Simone Biles and her ‘double double’ should make you think

Editor’s Note: Ella Donald is a journalist and academic from Brisbane, Australia. The views expressed here are hers. Read more opinion on CNN.

CNN  — 

By now, the news that Simone Biles has won another championship and has gained two new skills named after her is about as surprising as the news that a competition occurred. Breaking even more barriers at the World Championships in Stuttgart, Germany, this week, becoming – with 24 medals so far at Worlds (and after winning the all-around competition with the largest margin ever) – the most decorated gymnast in history seems only what’s expected.

Ella Donald

What a privilege it is for all of us who find Biles’ performances so thrilling to be able to talk about such brilliance so casually.

But even for an athlete who has risen to a rare level of public awareness (gymnastics is typically ignored unless it’s an Olympic year), her appearance in Stuttgart was met with an unusual amount of fanfare. You see, as Biles was preparing to make history once again, writing her two new skills into the record books by performing them in international competition, controversy was brewing. The governing body of gymnastics issued a ruling on the difficulty of Biles’ eponymous skills that paternalistically undercut elite athletes’ agency over their own bodies and turned a willfully blind eye to the changes in the sport that a new generation of gymnasts, led by Biles, has ushered in when it comes to what women can do.

Biles’s triple double (three twists, two flips, aka Biles II) on floor was passed by the governing body of world gymnastics as a J value skill – the highest degree of difficulty – without question, but the double double (two twists, two flips) dismount from beam was quickly reduced to an H.

Out of context, the two letter values seem minor – the J is worth a full point of difficulty, while the H carries 0.8 – but in fact symbolize a gulf of difficulty: on Twitter, a fan pointed out that Biles’ new skill was now only worth 0.1 points more than the commonly performed full-in (double tuck with a full twist). In a sport where the margin of victory is often razor-thin, the designation of difficulty carries enormous weight.
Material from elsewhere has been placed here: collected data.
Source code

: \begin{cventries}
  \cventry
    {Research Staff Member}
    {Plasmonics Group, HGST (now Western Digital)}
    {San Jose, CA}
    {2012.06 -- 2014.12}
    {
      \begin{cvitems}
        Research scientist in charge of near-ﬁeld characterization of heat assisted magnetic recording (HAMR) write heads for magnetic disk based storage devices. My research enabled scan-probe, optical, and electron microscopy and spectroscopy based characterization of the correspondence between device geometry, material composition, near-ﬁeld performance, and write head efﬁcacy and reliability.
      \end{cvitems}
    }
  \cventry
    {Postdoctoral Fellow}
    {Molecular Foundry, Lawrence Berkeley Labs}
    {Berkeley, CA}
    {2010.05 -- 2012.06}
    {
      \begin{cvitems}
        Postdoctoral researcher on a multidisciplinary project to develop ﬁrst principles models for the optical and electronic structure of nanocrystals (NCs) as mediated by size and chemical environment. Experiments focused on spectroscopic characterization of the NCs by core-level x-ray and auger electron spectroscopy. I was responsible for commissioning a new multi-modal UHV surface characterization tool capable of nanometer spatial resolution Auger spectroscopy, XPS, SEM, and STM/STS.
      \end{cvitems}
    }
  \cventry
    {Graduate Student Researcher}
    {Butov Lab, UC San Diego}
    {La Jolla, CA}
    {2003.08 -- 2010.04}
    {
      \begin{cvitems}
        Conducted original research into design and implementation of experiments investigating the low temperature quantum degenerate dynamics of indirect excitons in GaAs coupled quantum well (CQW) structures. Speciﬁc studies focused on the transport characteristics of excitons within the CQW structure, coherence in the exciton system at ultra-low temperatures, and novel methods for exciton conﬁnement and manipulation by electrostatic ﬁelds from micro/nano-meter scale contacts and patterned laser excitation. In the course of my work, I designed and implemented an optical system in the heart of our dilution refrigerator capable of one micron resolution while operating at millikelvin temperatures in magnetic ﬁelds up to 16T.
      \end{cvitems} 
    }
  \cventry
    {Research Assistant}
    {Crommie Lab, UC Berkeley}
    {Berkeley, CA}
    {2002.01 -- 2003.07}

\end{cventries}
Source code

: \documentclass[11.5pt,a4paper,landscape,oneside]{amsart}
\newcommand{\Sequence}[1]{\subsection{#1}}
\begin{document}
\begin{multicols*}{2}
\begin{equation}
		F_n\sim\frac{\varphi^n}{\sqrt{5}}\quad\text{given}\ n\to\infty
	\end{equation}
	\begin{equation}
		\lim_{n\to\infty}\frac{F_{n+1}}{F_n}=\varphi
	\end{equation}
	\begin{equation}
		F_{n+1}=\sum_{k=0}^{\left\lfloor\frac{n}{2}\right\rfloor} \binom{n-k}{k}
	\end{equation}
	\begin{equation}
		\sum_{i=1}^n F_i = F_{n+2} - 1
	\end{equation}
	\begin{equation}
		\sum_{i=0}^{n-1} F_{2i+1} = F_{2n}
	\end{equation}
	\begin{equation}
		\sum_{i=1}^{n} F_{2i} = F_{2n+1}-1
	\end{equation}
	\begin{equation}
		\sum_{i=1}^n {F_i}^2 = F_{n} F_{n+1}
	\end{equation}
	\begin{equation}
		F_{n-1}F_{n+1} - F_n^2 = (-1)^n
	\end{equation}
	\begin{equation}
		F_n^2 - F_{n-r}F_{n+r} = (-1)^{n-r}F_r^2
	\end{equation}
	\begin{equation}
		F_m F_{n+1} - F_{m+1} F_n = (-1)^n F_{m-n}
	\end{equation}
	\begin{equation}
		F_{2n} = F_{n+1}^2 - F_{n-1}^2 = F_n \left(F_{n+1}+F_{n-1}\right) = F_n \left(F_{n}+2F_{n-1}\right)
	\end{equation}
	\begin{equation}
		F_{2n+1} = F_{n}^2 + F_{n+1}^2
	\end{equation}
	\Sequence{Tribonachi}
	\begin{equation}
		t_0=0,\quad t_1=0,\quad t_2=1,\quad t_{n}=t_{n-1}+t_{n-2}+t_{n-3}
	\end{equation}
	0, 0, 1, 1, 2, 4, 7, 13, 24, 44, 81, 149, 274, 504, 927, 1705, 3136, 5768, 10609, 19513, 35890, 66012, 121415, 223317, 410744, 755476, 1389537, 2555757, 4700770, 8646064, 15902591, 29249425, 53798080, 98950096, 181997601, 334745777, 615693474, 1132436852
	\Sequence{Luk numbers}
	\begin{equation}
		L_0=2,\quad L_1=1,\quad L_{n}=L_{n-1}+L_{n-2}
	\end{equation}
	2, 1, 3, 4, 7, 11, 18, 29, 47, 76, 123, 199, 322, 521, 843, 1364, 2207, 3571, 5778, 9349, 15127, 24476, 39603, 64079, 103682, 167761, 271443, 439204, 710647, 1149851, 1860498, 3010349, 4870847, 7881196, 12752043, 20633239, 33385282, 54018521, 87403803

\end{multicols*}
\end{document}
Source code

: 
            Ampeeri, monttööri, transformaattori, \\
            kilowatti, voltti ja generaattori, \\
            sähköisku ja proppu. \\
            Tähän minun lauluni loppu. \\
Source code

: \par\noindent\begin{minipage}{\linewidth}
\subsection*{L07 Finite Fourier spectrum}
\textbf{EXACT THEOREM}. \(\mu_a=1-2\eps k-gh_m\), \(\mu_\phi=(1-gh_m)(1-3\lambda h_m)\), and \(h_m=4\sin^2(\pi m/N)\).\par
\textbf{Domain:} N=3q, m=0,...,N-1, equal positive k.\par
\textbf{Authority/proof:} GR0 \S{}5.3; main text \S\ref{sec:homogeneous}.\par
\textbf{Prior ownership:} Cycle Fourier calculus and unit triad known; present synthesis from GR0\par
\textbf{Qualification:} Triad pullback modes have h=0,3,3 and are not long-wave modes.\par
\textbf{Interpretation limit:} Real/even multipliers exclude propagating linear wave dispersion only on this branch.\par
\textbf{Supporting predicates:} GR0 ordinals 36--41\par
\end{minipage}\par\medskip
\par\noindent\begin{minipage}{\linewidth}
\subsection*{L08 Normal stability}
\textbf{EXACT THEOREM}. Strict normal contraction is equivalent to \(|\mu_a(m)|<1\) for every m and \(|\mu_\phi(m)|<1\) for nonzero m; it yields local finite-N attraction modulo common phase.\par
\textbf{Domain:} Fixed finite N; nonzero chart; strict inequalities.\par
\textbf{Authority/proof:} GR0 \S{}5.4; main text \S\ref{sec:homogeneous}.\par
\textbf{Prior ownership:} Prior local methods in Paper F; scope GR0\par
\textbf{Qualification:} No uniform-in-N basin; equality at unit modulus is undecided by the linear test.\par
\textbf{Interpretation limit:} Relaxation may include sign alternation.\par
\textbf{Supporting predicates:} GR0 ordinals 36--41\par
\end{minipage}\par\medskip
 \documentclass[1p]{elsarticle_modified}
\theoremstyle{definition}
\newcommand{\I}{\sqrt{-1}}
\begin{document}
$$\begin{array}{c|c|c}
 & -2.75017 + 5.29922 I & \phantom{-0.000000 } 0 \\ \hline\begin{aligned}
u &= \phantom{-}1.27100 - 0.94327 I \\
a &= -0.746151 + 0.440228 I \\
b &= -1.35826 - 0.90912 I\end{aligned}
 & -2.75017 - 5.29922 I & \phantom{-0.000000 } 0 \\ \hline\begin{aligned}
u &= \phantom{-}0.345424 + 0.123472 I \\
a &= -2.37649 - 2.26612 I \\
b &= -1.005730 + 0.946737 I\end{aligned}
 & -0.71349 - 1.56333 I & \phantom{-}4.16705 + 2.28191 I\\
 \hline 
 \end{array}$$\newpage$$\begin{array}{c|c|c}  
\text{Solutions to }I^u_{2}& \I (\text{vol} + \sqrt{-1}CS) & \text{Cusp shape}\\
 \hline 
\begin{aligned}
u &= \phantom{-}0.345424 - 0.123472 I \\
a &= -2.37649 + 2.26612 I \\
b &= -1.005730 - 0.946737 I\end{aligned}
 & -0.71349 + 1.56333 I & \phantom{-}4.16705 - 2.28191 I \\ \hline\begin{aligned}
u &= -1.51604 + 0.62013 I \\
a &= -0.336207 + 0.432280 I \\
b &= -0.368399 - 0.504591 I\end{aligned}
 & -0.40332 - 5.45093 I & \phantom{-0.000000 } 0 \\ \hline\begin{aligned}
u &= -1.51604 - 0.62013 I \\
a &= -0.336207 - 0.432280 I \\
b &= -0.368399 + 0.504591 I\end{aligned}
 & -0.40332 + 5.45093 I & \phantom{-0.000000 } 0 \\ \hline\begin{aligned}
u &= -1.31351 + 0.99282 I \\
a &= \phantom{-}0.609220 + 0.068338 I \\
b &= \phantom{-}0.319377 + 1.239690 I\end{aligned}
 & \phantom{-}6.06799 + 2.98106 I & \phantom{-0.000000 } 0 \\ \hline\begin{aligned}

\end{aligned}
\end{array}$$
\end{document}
In 2017, when Morgan Hurd, an underdog as a new competitor at the senior level, won the all-around title at World Championships, her victory was a mere 0.1 in front of Canadian Ellie Black.

The women’s technical committee of the Federation Internationale de Gymnastique (FIG), the sport’s governing body, said the downgrade in difficulty is to prevent gymnasts – predominantly from countries looking to break through on the world stage – from attempting the risky skill to bolster their score. “In assigning values to the new elements, the WTC (women’s technical committee) takes into consideration many different aspects; the risk, the safety of the gymnasts and the technical direction of the discipline,” they said in a statement. This is commonly seen with performances of the Produnova vault (front handspring onto the table, two front somersaults off), the hardest in gymnastics, known for its deadly potential:a slightly skewed run and launch can mean landing squarely on the neck. “I’m not trying to die,” Biles told the New Yorker when asked if she was going to attempt it.

Simone Biles during the women's qualifying session at the FIG Artistic Gymnastics World Championships in Stuttgart, Germany

Indeed, gymnastics in 2019 is a sport that is continually being pushed to new heights, experimented with and liberated from the previously rigid ideas. To not adequately reward the work of someone like Biles, to blatantly disallow the greater boundary-pushing innovation and excitement that currently defines it, is to contradict the system as a whole. “They keep asking us to do more difficulty and to give more artistry, give more harder skills,” Biles told NBC after the decision about the triple double was made. “So we do, and then they don’t credit it, and I don’t think that’s fair.”

Quibbles over the double double may seem minor – after all, it’s a single skill. However, debates regarding an athlete having agency over their own body aside, the ruling on the new Biles move cuts to the heart of the sport. In 2006, the awarding of points was modified, changing from the so-called “perfect 10” system epitomized by legendary Romanian gymnast Nadia Comaneci (the first to earn that score), to an open-ended code.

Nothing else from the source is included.